Getting a dangling pointer by returning a pointer from a local C-style array

Question

I am a bit confused by the following code:

#include <iostream>  const char* f() {     const char* arr[]={"test"};     return arr[0]; }  int main() {     auto x = f();     std::cout << x; } 

In my opinion, this code should be UB (undefined behaviour). We return a pointer to a C-style array element inside a local scope. Things should go wrong. However, none of the compilers I tested with complain (I used -Wall -Wextra -pedantic on both g++ and clang). valgrind does not complain either.

Is the code above valid or is it UB as one would think?

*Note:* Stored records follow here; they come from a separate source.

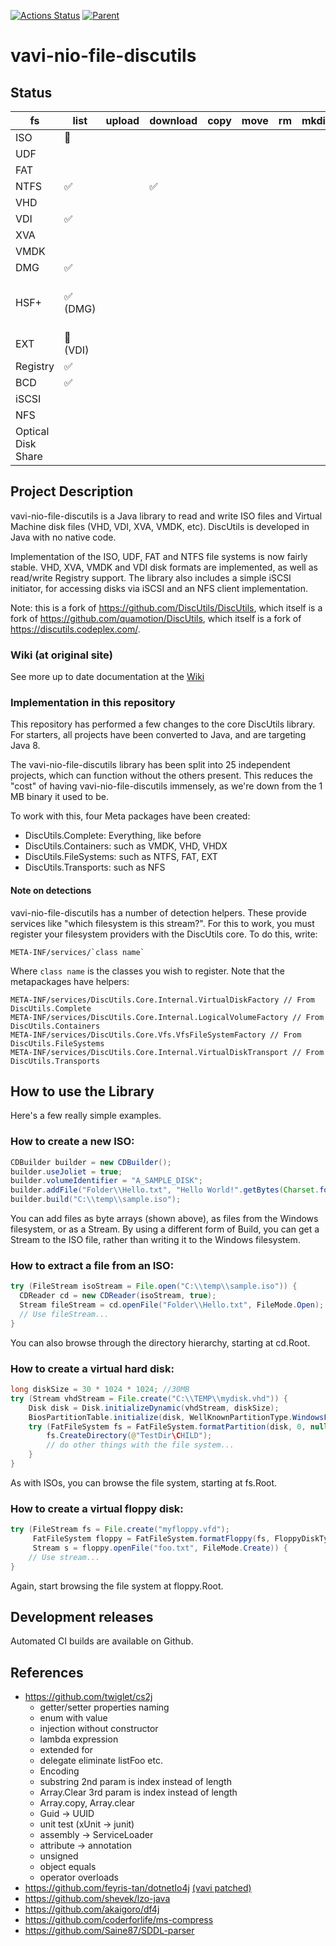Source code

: [![Actions Status](https://github.com/umjammer/vavi-nio-file-discutils/workflows/Java%20CI/badge.svg)](https://github.com/umjammer/vavi-nio-file-discutils/actions) [![Parent](https://img.shields.io/badge/Parent-vavi--apps--fuse-pink)](https://github.com/umjammer/vavi-apps-fuse)
 
# vavi-nio-file-discutils

## Status

| fs       | list | upload | download | copy | move | rm | mkdir | cache | watch | create | comment |
|----------|------|--------|----------|------|------|----|-------|-------|-------|--------|---------|
| ISO      | 🚧   |        |          |      |      |    |       |       |       | ✅     |         |
| UDF      |      |        |          |      |      |    |       |       |       |        |         |
| FAT      |      |        |          |      |      |    |       |       |       |        |         |
| NTFS     | ✅   |        | ✅      |      |      |    |       |       |       |        |         |
| VHD      |      |        |          |      |      |    |       |       |       |        |         |
| VDI      | ✅   |        |          |      |      |     |      |       |       |        |         |
| XVA      |      |        |          |      |      |    |       |       |       |        |         |
| VMDK     |      |        |          |      |      |    |       |       |       |        |         |
| DMG      | ✅   |        |          |      |     |    |        |       |       |        |         |
| HSF+     | ✅ (DMG) |        |          |      |     |    |        |       |       |        | 🚫 (ISO) same error on original |
| EXT     | 🚧 (VDI) |        |          |      |     |    |        |       |       |        |        |
| Registry | ✅   |        |          |      |      |    |       |       |       |        |         |
|  BCD     | ✅   |        |          |      |      |    |       |       |       |        |         |
| iSCSI    |      |        |          |      |      |    |       |       |       |        |         |
| NFS      |      |        |          |      |      |    |       |       |       |        |         |
| Optical Disk Share |      |        |          |      |      |    |       |       |       |        |         |

## Project Description

vavi-nio-file-discutils is a Java library to read and write ISO files and Virtual Machine disk files (VHD, VDI, XVA, VMDK, etc). DiscUtils is developed in Java with no native code.

Implementation of the ISO, UDF, FAT and NTFS file systems is now fairly stable. VHD, XVA, VMDK and VDI disk formats are implemented, as well as read/write Registry support. The library also includes a simple iSCSI initiator, for accessing disks via iSCSI and an NFS client implementation.

Note: this is a fork of https://github.com/DiscUtils/DiscUtils, which itself is a fork of https://github.com/quamotion/DiscUtils, which itself is a fork of https://discutils.codeplex.com/. 

### Wiki (at original site)

See more up to date documentation at the [Wiki](https://github.com/DiscUtils/DiscUtils/wiki)

### Implementation in this repository

This repository has performed a few changes to the core DiscUtils library. For starters, all projects have been converted to Java, and are targeting Java 8.

The vavi-nio-file-discutils library has been split into 25 independent projects, which can function without the others present. This reduces the "cost" of having vavi-nio-file-discutils immensely, as we're down from the 1 MB binary it used to be. 

To work with this, four Meta packages have been created:

* DiscUtils.Complete: Everything, like before
* DiscUtils.Containers: such as VMDK, VHD, VHDX
* DiscUtils.FileSystems: such as NTFS, FAT, EXT
* DiscUtils.Transports: such as NFS

#### Note on detections

vavi-nio-file-discutils has a number of detection helpers. These provide services like "which filesystem is this stream?". For this to work, you must register your filesystem providers with the DiscUtils core. To do this, write:

    META-INF/services/`class name`

Where `class name` is the classes you wish to register. Note that the metapackages have helpers:

    META-INF/services/DiscUtils.Core.Internal.VirtualDiskFactory // From DiscUtils.Complete
    META-INF/services/DiscUtils.Core.Internal.LogicalVolumeFactory // From DiscUtils.Containers
    META-INF/services/DiscUtils.Core.Vfs.VfsFileSystemFactory // From DiscUtils.FileSystems
    META-INF/services/DiscUtils.Core.Internal.VirtualDiskTransport // From DiscUtils.Transports

## How to use the Library

Here's a few really simple examples.

### How to create a new ISO:

```Java
CDBuilder builder = new CDBuilder();
builder.useJoliet = true;
builder.volumeIdentifier = "A_SAMPLE_DISK";
builder.addFile("Folder\\Hello.txt", "Hello World!".getBytes(Charset.forName("ASCII")));
builder.build("C:\\temp\\sample.iso");
```

You can add files as byte arrays (shown above), as files from the Windows filesystem, or as a Stream. By using a different form of Build, you can get a Stream to the ISO file, rather than writing it to the Windows filesystem.


### How to extract a file from an ISO:

```Java
try (FileStream isoStream = File.open("C:\\temp\\sample.iso")) {
  CDReader cd = new CDReader(isoStream, true);
  Stream fileStream = cd.openFile("Folder\\Hello.txt", FileMode.Open);
  // Use fileStream...
}
```

You can also browse through the directory hierarchy, starting at cd.Root.

### How to create a virtual hard disk:

```Java
long diskSize = 30 * 1024 * 1024; //30MB
try (Stream vhdStream = File.create("C:\\TEMP\\mydisk.vhd")) {
    Disk disk = Disk.initializeDynamic(vhdStream, diskSize);
    BiosPartitionTable.initialize(disk, WellKnownPartitionType.WindowsFat);
    try (FatFileSystem fs = FatFileSystem.formatPartition(disk, 0, null)) {
        fs.CreateDirectory(@"TestDir\CHILD");
        // do other things with the file system...
    }
}
```

As with ISOs, you can browse the file system, starting at fs.Root.


### How to create a virtual floppy disk:

```Java
try (FileStream fs = File.create("myfloppy.vfd");
     FatFileSystem floppy = FatFileSystem.formatFloppy(fs, FloppyDiskType.HighDensity, "MY FLOPPY  ");
     Stream s = floppy.openFile("foo.txt", FileMode.Create)) {
    // Use stream...
}
```

Again, start browsing the file system at floppy.Root.

## Development releases

Automated CI builds are available on Github.

## References

 * https://github.com/twiglet/cs2j
    * getter/setter properties naming
    * enum with value
    * injection without constructor
    * lambda expression
    * extended for
    * delegate eliminate listFoo etc.
    * Encoding
    * substring 2nd param is index instead of length
    * Array.Clear 3rd param is index instead of length 
    * Array.copy, Array.clear
    * Guid -> UUID
    * unit test (xUnit -> junit)
    * assembly -> ServiceLoader
    * attribute -> annotation
    * unsigned
    * object equals
    * operator overloads
 * https://github.com/feyris-tan/dotnetIo4j [(vavi patched)](https://github.com/umjammer/dotnet4j)
 * https://github.com/shevek/lzo-java
 * https://github.com/akaigoro/df4j
 * https://github.com/coderforlife/ms-compress
 * https://github.com/Saine87/SDDL-parser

PS: running it seems to produce the "correct" result, i.e. displaying "test", but that's not an indication of correctness.

Answer 1

No, it's not UB.

This:

const char* f() {     const char* arr[]={"test"};     return arr[0]; } 

Can be rewritten to the equivalent:

const char* f() {     const char* arr0 = "test";     return arr0; } 

So we're just returning a local pointer, to a string literal. String literals have static storage duration, nothing dangles. The function really is the same as:

const char* f() {     return "test"; } 

---

If you did something like this:

const char* f() {     const char arr[] = "test"; // local array of char, not array of char const*     return arr; } 

Now that is UB - we're returning a dangling pointer.